> Exercise prompt: Where a picture appears, skip it; print everything else in the records exactly as it stands.

> Supplied information:
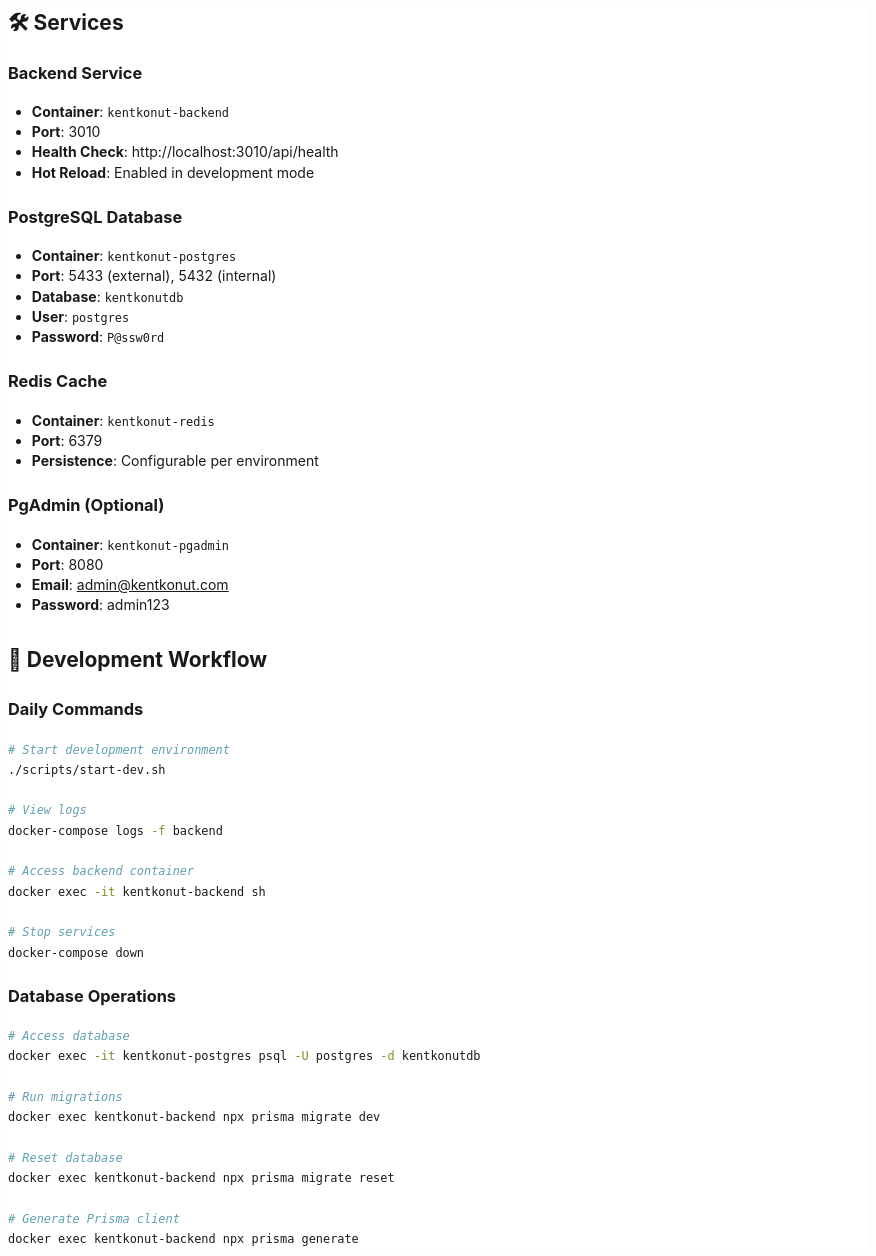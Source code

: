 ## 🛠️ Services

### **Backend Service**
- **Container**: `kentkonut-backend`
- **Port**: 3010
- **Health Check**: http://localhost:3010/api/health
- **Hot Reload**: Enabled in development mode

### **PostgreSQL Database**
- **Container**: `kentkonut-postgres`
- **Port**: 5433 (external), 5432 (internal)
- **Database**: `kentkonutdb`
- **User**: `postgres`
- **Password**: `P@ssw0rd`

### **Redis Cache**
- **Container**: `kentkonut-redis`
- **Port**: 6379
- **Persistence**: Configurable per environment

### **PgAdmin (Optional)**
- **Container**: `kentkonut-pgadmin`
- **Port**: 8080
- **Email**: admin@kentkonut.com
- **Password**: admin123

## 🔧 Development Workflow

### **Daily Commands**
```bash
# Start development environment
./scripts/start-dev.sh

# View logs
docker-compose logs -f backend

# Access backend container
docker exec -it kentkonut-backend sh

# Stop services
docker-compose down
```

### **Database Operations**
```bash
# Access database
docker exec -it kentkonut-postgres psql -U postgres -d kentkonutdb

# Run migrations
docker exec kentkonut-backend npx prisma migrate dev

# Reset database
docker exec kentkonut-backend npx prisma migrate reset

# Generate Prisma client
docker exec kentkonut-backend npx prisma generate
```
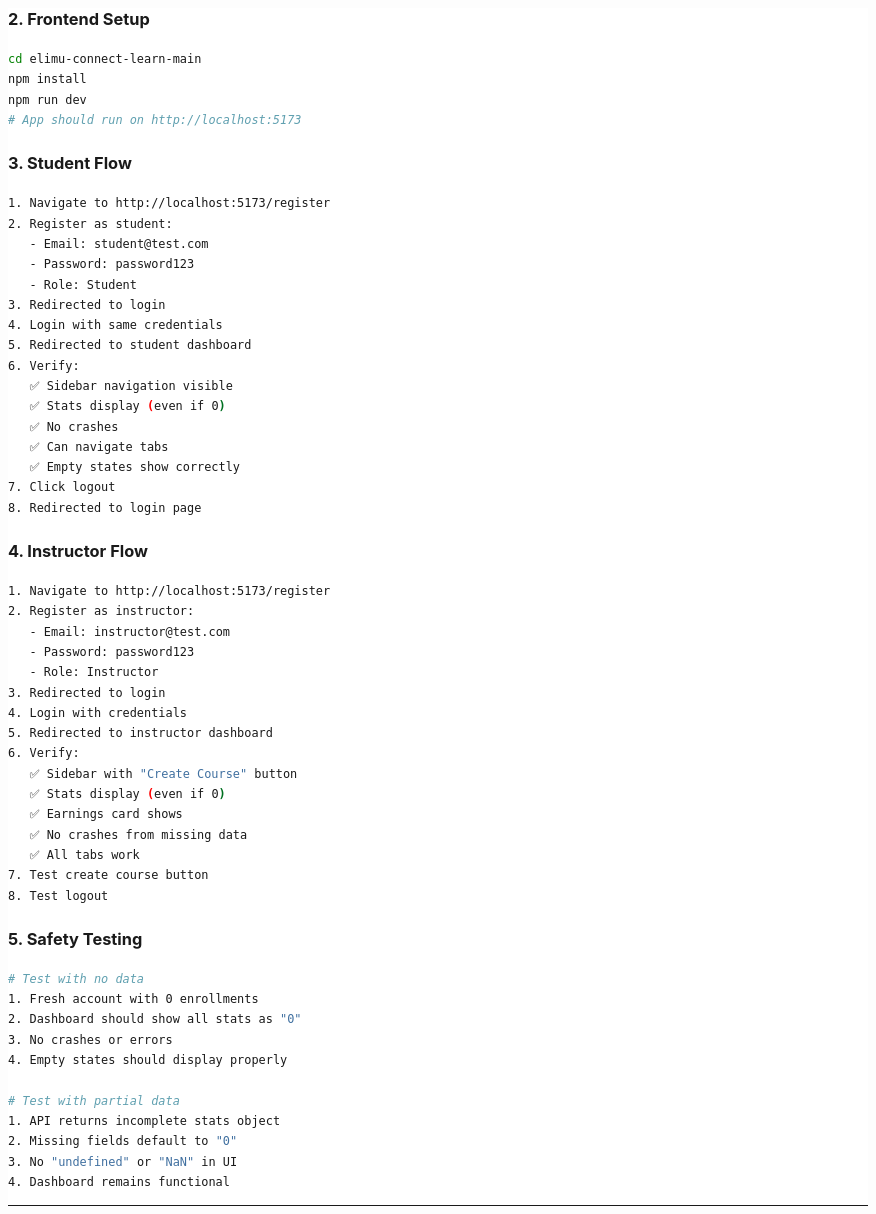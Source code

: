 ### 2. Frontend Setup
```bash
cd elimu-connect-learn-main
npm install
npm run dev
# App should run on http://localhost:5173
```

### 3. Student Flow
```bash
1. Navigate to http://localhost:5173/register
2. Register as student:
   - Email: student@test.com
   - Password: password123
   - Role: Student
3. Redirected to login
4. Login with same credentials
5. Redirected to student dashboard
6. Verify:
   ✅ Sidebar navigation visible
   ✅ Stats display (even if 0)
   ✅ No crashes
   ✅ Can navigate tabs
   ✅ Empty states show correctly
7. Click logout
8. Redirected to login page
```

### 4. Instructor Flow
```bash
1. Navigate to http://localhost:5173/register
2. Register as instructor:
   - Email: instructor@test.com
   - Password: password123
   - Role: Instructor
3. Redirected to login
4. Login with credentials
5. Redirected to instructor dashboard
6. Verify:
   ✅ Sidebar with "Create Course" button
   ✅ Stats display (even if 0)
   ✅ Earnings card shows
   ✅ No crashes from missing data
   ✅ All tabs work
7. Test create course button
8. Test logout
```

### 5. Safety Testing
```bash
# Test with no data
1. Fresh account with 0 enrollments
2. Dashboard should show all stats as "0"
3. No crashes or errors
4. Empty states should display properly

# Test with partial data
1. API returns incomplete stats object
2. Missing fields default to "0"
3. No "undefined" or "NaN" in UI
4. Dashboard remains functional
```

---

> Exercise response:
Source code

: ## 🛠️ Services

### **Backend Service**
- **Container**: `kentkonut-backend`
- **Port**: 3010
- **Health Check**: http://localhost:3010/api/health
- **Hot Reload**: Enabled in development mode

### **PostgreSQL Database**
- **Container**: `kentkonut-postgres`
- **Port**: 5433 (external), 5432 (internal)
- **Database**: `kentkonutdb`
- **User**: `postgres`
- **Password**: `P@ssw0rd`

### **Redis Cache**
- **Container**: `kentkonut-redis`
- **Port**: 6379
- **Persistence**: Configurable per environment

### **PgAdmin (Optional)**
- **Container**: `kentkonut-pgadmin`
- **Port**: 8080
- **Email**: admin@kentkonut.com
- **Password**: admin123

## 🔧 Development Workflow

### **Daily Commands**
```bash
# Start development environment
./scripts/start-dev.sh

# View logs
docker-compose logs -f backend

# Access backend container
docker exec -it kentkonut-backend sh

# Stop services
docker-compose down
```

### **Database Operations**
```bash
# Access database
docker exec -it kentkonut-postgres psql -U postgres -d kentkonutdb

# Run migrations
docker exec kentkonut-backend npx prisma migrate dev

# Reset database
docker exec kentkonut-backend npx prisma migrate reset

# Generate Prisma client
docker exec kentkonut-backend npx prisma generate
```
Source code

: ### 2. Frontend Setup
```bash
cd elimu-connect-learn-main
npm install
npm run dev
# App should run on http://localhost:5173
```

### 3. Student Flow
```bash
1. Navigate to http://localhost:5173/register
2. Register as student:
   - Email: student@test.com
   - Password: password123
   - Role: Student
3. Redirected to login
4. Login with same credentials
5. Redirected to student dashboard
6. Verify:
   ✅ Sidebar navigation visible
   ✅ Stats display (even if 0)
   ✅ No crashes
   ✅ Can navigate tabs
   ✅ Empty states show correctly
7. Click logout
8. Redirected to login page
```

### 4. Instructor Flow
```bash
1. Navigate to http://localhost:5173/register
2. Register as instructor:
   - Email: instructor@test.com
   - Password: password123
   - Role: Instructor
3. Redirected to login
4. Login with credentials
5. Redirected to instructor dashboard
6. Verify:
   ✅ Sidebar with "Create Course" button
   ✅ Stats display (even if 0)
   ✅ Earnings card shows
   ✅ No crashes from missing data
   ✅ All tabs work
7. Test create course button
8. Test logout
```

### 5. Safety Testing
```bash
# Test with no data
1. Fresh account with 0 enrollments
2. Dashboard should show all stats as "0"
3. No crashes or errors
4. Empty states should display properly

# Test with partial data
1. API returns incomplete stats object
2. Missing fields default to "0"
3. No "undefined" or "NaN" in UI
4. Dashboard remains functional
```

---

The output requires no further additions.